Florida is one of only seven states that do not collect an income tax at the state level (the other six are Alaska, Nevada, South Dakota, Texas, Washington, and Wyoming). For the wealthiest of residents, New York State’s and New York City’s combined maximum tax rate is currently 12.7%, while New Jerseyans have a maximum rate of 8.97%. The prohibition against collecting an individual income tax is part of the Florida Constitution, therefore we are not likely to see one any time soon. (Bear in mind, however, that any taxpayer deemed a nonresident of New York as a result of changing residency to Florida will continue to be taxed in New York State on any income deemed New York-sourced.)
The Sunshine State also does not collect an estate tax. Currently, the New York State estate exemption is $3,125,000— any estate exceeding that is taxed at a rate dependent on the valuation of the estate, whereas one in New Jersey with a total value of more than $675,000 is subject to the estate tax (New Jersey also has an inheritance tax). In Florida, residents do not pay estate taxes on the state level, but are only subject to Federal estate tax if the value of the estate is over the exemption limit at the time of death. A Florida resident’s estate will still be subject to a New York estate tax, however, to the extent that the decedent owned real estate or tangible personal property in New York State at the time of his or her death.

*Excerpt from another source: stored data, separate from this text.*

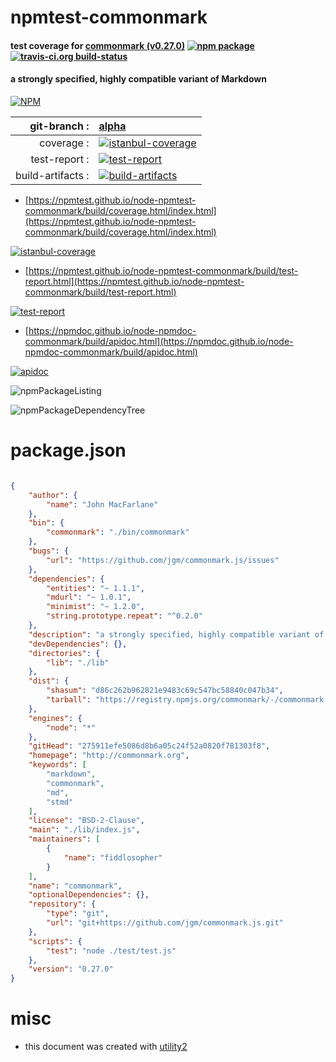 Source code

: # npmtest-commonmark

#### test coverage for  [commonmark (v0.27.0)](http://commonmark.org)  [![npm package](https://img.shields.io/npm/v/npmtest-commonmark.svg?style=flat-square)](https://www.npmjs.org/package/npmtest-commonmark) [![travis-ci.org build-status](https://api.travis-ci.org/npmtest/node-npmtest-commonmark.svg)](https://travis-ci.org/npmtest/node-npmtest-commonmark)

#### a strongly specified, highly compatible variant of Markdown

[![NPM](https://nodei.co/npm/commonmark.png?downloads=true&downloadRank=true&stars=true)](https://www.npmjs.com/package/commonmark)

| git-branch : | [alpha](https://github.com/npmtest/node-npmtest-commonmark/tree/alpha)|
|--:|:--|
| coverage : | [![istanbul-coverage](https://npmtest.github.io/node-npmtest-commonmark/build/coverage.badge.svg)](https://npmtest.github.io/node-npmtest-commonmark/build/coverage.html/index.html)|
| test-report : | [![test-report](https://npmtest.github.io/node-npmtest-commonmark/build/test-report.badge.svg)](https://npmtest.github.io/node-npmtest-commonmark/build/test-report.html)|
| build-artifacts : | [![build-artifacts](https://npmtest.github.io/node-npmtest-commonmark/glyphicons_144_folder_open.png)](https://github.com/npmtest/node-npmtest-commonmark/tree/gh-pages/build)|

- [https://npmtest.github.io/node-npmtest-commonmark/build/coverage.html/index.html](https://npmtest.github.io/node-npmtest-commonmark/build/coverage.html/index.html)

[![istanbul-coverage](https://npmtest.github.io/node-npmtest-commonmark/build/screenCapture.buildCi.browser.%252Ftmp%252Fbuild%252Fcoverage.lib.html.png)](https://npmtest.github.io/node-npmtest-commonmark/build/coverage.html/index.html)

- [https://npmtest.github.io/node-npmtest-commonmark/build/test-report.html](https://npmtest.github.io/node-npmtest-commonmark/build/test-report.html)

[![test-report](https://npmtest.github.io/node-npmtest-commonmark/build/screenCapture.buildCi.browser.%252Ftmp%252Fbuild%252Ftest-report.html.png)](https://npmtest.github.io/node-npmtest-commonmark/build/test-report.html)

- [https://npmdoc.github.io/node-npmdoc-commonmark/build/apidoc.html](https://npmdoc.github.io/node-npmdoc-commonmark/build/apidoc.html)

[![apidoc](https://npmdoc.github.io/node-npmdoc-commonmark/build/screenCapture.buildCi.browser.%252Ftmp%252Fbuild%252Fapidoc.html.png)](https://npmdoc.github.io/node-npmdoc-commonmark/build/apidoc.html)

![npmPackageListing](https://npmtest.github.io/node-npmtest-commonmark/build/screenCapture.npmPackageListing.svg)

![npmPackageDependencyTree](https://npmtest.github.io/node-npmtest-commonmark/build/screenCapture.npmPackageDependencyTree.svg)



# package.json

```json

{
    "author": {
        "name": "John MacFarlane"
    },
    "bin": {
        "commonmark": "./bin/commonmark"
    },
    "bugs": {
        "url": "https://github.com/jgm/commonmark.js/issues"
    },
    "dependencies": {
        "entities": "~ 1.1.1",
        "mdurl": "~ 1.0.1",
        "minimist": "~ 1.2.0",
        "string.prototype.repeat": "^0.2.0"
    },
    "description": "a strongly specified, highly compatible variant of Markdown",
    "devDependencies": {},
    "directories": {
        "lib": "./lib"
    },
    "dist": {
        "shasum": "d86c262b962821e9483c69c547bc58840c047b34",
        "tarball": "https://registry.npmjs.org/commonmark/-/commonmark-0.27.0.tgz"
    },
    "engines": {
        "node": "*"
    },
    "gitHead": "275911efe5086d8b6a05c24f52a0820f781303f8",
    "homepage": "http://commonmark.org",
    "keywords": [
        "markdown",
        "commonmark",
        "md",
        "stmd"
    ],
    "license": "BSD-2-Clause",
    "main": "./lib/index.js",
    "maintainers": [
        {
            "name": "fiddlosopher"
        }
    ],
    "name": "commonmark",
    "optionalDependencies": {},
    "repository": {
        "type": "git",
        "url": "git+https://github.com/jgm/commonmark.js.git"
    },
    "scripts": {
        "test": "node ./test/test.js"
    },
    "version": "0.27.0"
}
```



# misc
- this document was created with [utility2](https://github.com/kaizhu256/node-utility2)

Florida also offers asset protections. Many are in fear of losing their assets to creditors, or in a lawsuit. Florida’s benefits including homestead creditor protection, which protects a state resident from losing their home if someone sues them and obtains a judgment against them. State law also provides that a judgment holder cannot force the resident to sell a homestead in order to pay off the judgment. (This protection however, does not protect against a mortgage lender lawsuit.)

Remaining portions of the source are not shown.